I had been a photographer for a small business paper with its' offices in a historic building just behind the Civic Center. Great job ... but watching every dime. Newspaper work never made anyone rich. This was back when you could still return bottles and cans for nickels and dimes at your local grocery store - and I'd just carted a bunch of said containers down to my car ... then noticed an old man digging through the garbage container in the back of the lot. Behind him was a grocery cart full of these cans and bottles., and I'd recognized him from his wonderings around Hartford pushing that cart - generally full of whatever he found that he thought valuable ... blankets, bottles, old bags full of ....

Didn't really say anything - I just took my containers over to his cart and put them in. Hadn't really been in the mood to drive down to the grocery store anyway .... and, my bills were paid. ... so. His smile was broad and wide and honest and relatively toothless and his thanks, profuse.

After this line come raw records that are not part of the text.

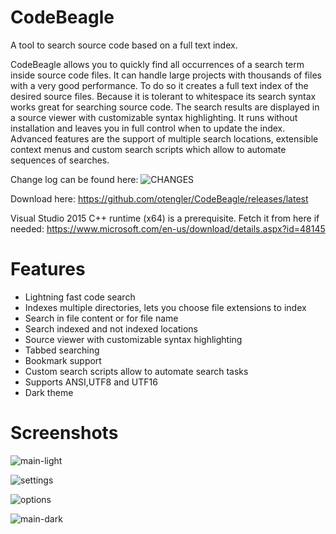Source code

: # CodeBeagle
A tool to search source code based on a full text index.

CodeBeagle allows you to quickly find all occurrences of a search term inside source code files. It can handle large projects with thousands of files with a very good performance. To do so it creates a full text index of the desired source files. Because it is tolerant to whitespace its search syntax works great for searching source code. The search results are displayed in a source viewer with customizable syntax highlighting. It runs without installation and leaves you in full control when to update the index. Advanced features are the support of multiple search locations, extensible context menus and custom search scripts which allow to automate sequences of searches.

Change log can be found here: ![CHANGES](/CHANGES)

Download here: https://github.com/otengler/CodeBeagle/releases/latest

Visual Studio 2015 C++ runtime (x64) is a prerequisite. Fetch it from here if needed: https://www.microsoft.com/en-us/download/details.aspx?id=48145

# Features
- Lightning fast code search
- Indexes multiple directories, lets you choose file extensions to index
- Search in file content or for file name
- Search indexed and not indexed locations
- Source viewer with customizable syntax highlighting
- Tabbed searching
- Bookmark support
- Custom search scripts allow to automate search tasks
- Supports ANSI,UTF8 and UTF16
- Dark theme

# Screenshots

![main-light](/../screenshots/screenshots/main-light.png?raw=true "Main windows (light theme)")

![settings](/../screenshots/screenshots/settings.png?raw=true "Settings")

![options](/../screenshots/screenshots/options.png?raw=true "Options")

![main-dark](/../screenshots/screenshots/main-dark.png?raw=true "Main windows (dark theme)")


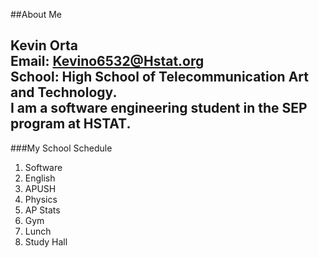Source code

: ##About Me

Kevin Orta  
Email: Kevino6532@Hstat.org  
School: High School of Telecommunication Art and Technology.  
I am a software engineering student in the SEP program at HSTAT.  
---
###My School Schedule  
1. Software  
2. English  
3. APUSH  
4. Physics  
5. AP Stats  
6. Gym
7. Lunch
8. Study Hall


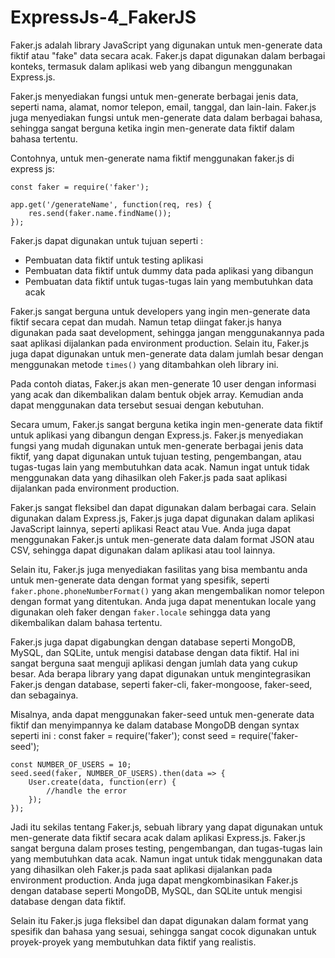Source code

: # ExpressJs-4_FakerJS

Faker.js adalah library JavaScript yang digunakan untuk men-generate data fiktif atau "fake" data secara acak. Faker.js dapat digunakan dalam berbagai konteks, termasuk dalam aplikasi web yang dibangun menggunakan Express.js.

Faker.js menyediakan fungsi untuk men-generate berbagai jenis data, seperti nama, alamat, nomor telepon, email, tanggal, dan lain-lain. Faker.js juga menyediakan fungsi untuk men-generate data dalam berbagai bahasa, sehingga sangat berguna ketika ingin men-generate data fiktif dalam bahasa tertentu.

Contohnya, untuk men-generate nama fiktif menggunakan faker.js di express js:

    const faker = require('faker');

    app.get('/generateName', function(req, res) {
        res.send(faker.name.findName());
    });

Faker.js dapat digunakan untuk tujuan seperti :
* Pembuatan data fiktif untuk testing aplikasi
* Pembuatan data fiktif untuk dummy data pada aplikasi yang dibangun
* Pembuatan data fiktif untuk tugas-tugas lain yang membutuhkan data acak

Faker.js sangat berguna untuk developers yang ingin men-generate data fiktif secara cepat dan mudah. Namun tetap diingat faker.js hanya digunakan pada saat development, sehingga jangan menggunakannya pada saat aplikasi dijalankan pada environment production. Selain itu, Faker.js juga dapat digunakan untuk men-generate data dalam jumlah besar dengan menggunakan metode `times()` yang ditambahkan oleh library ini.

Pada contoh diatas, Faker.js akan men-generate 10 user dengan informasi yang acak dan dikembalikan dalam bentuk objek array. Kemudian anda dapat menggunakan data tersebut sesuai dengan kebutuhan.

Secara umum, Faker.js sangat berguna ketika ingin men-generate data fiktif untuk aplikasi yang dibangun dengan Express.js. Faker.js menyediakan fungsi yang mudah digunakan untuk men-generate berbagai jenis data fiktif, yang dapat digunakan untuk tujuan testing, pengembangan, atau tugas-tugas lain yang membutuhkan data acak. Namun ingat untuk tidak menggunakan data yang dihasilkan oleh Faker.js pada saat aplikasi dijalankan pada environment production.

Faker.js sangat fleksibel dan dapat digunakan dalam berbagai cara. Selain digunakan dalam Express.js, Faker.js juga dapat digunakan dalam aplikasi JavaScript lainnya, seperti aplikasi React atau Vue. Anda juga dapat menggunakan Faker.js untuk men-generate data dalam format JSON atau CSV, sehingga dapat digunakan dalam aplikasi atau tool lainnya.

Selain itu, Faker.js juga menyediakan fasilitas yang bisa membantu anda untuk men-generate data dengan format yang spesifik, seperti `faker.phone.phoneNumberFormat()` yang akan mengembalikan nomor telepon dengan format yang ditentukan. Anda juga dapat menentukan locale yang digunakan oleh faker dengan `faker.locale` sehingga data yang dikembalikan dalam bahasa tertentu.

Faker.js juga dapat digabungkan dengan database seperti MongoDB, MySQL, dan SQLite, untuk mengisi database dengan data fiktif. Hal ini sangat berguna saat menguji aplikasi dengan jumlah data yang cukup besar. Ada berapa library yang dapat digunakan untuk mengintegrasikan Faker.js dengan database, seperti faker-cli, faker-mongoose, faker-seed, dan sebagainya.

Misalnya, anda dapat menggunakan faker-seed untuk men-generate data fiktif dan menyimpannya ke dalam database MongoDB dengan syntax seperti ini :
    const faker = require('faker');
    const seed = require('faker-seed');

    const NUMBER_OF_USERS = 10;
    seed.seed(faker, NUMBER_OF_USERS).then(data => {
        User.create(data, function(err) {
            //handle the error
        });
    });

Jadi itu sekilas tentang Faker.js, sebuah library yang dapat digunakan untuk men-generate data fiktif secara acak dalam aplikasi Express.js. Faker.js sangat berguna dalam proses testing, pengembangan, dan tugas-tugas lain yang membutuhkan data acak. Namun ingat untuk tidak menggunakan data yang dihasilkan oleh Faker.js pada saat aplikasi dijalankan pada environment production. Anda juga dapat mengkombinasikan Faker.js dengan database seperti MongoDB, MySQL, dan SQLite untuk mengisi database dengan data fiktif.

Selain itu Faker.js juga fleksibel dan dapat digunakan dalam format yang spesifik dan bahasa yang sesuai, sehingga sangat cocok digunakan untuk proyek-proyek yang membutuhkan data fiktif yang realistis.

Never thought about that again, until about 6 or 8 months later. I was just getting back to my condo from running some early morning errands on a Saturday. My parking space was in the back of the lot and I ended up taking the back stairs up to my abode. Walking through my condos' door, my door buzzer was blaring away - it would stop for a second or two, then started blaring again. Apparently, someone was leaning on the buzzer at the front entrance to my building ..... I wasn't to happy about it and was fully prepared to let this jerk know about it.

Back out and down the front stairs and through the buildings front door .. and there was this man I'd given the cans to, grinning from ear to ear, holding up my wallet. Apparently, I had dropped it during one of my errands ... and I didn't even know it was missing. He told me he found my wallet the other side of town ... and I realized it was one of the places I had taken out my wallet to put something in it ... and somehow dropped it before I'd put it in my pocket. He had looked at my license and recognized me as the guy who had given him the containers .. and walked, pushing his cart, the 2 or 3 miles back to my residence, to return it to me.

I thanked him, profusely as he had done several months before and opened my wallet. My cash was still in there, as were my cards and license, I took the cash out and handed it to him. Wasn't much, about 25 bucks or so, but I'm sure he put it to good use.

Weeks later I would see this guy near the end of my street angry, yelling, and shacking his fist at something, not sure what or whom, or why. I know his life couldn’t have been easy ... and don’t know what became of him. Whatever it was that led him there, and was keeping him there ... I’m sure there was no easy “fix” for. But at least twice, he smiled, and seemed grateful. Once, for what I did for him .... and again, for my appreciation for what he did for me. Thank you.

B.B. King

Back in the late 1980's I was hired to photograph a concert at the Bushnell in Hartford, Connecticut .... performing was Bobby Blue Bland, who passed away in 2013 at the age of 83; Coco Taylor, who died in 2009 at the age of 80; and B.B. King .... 3 of the greats.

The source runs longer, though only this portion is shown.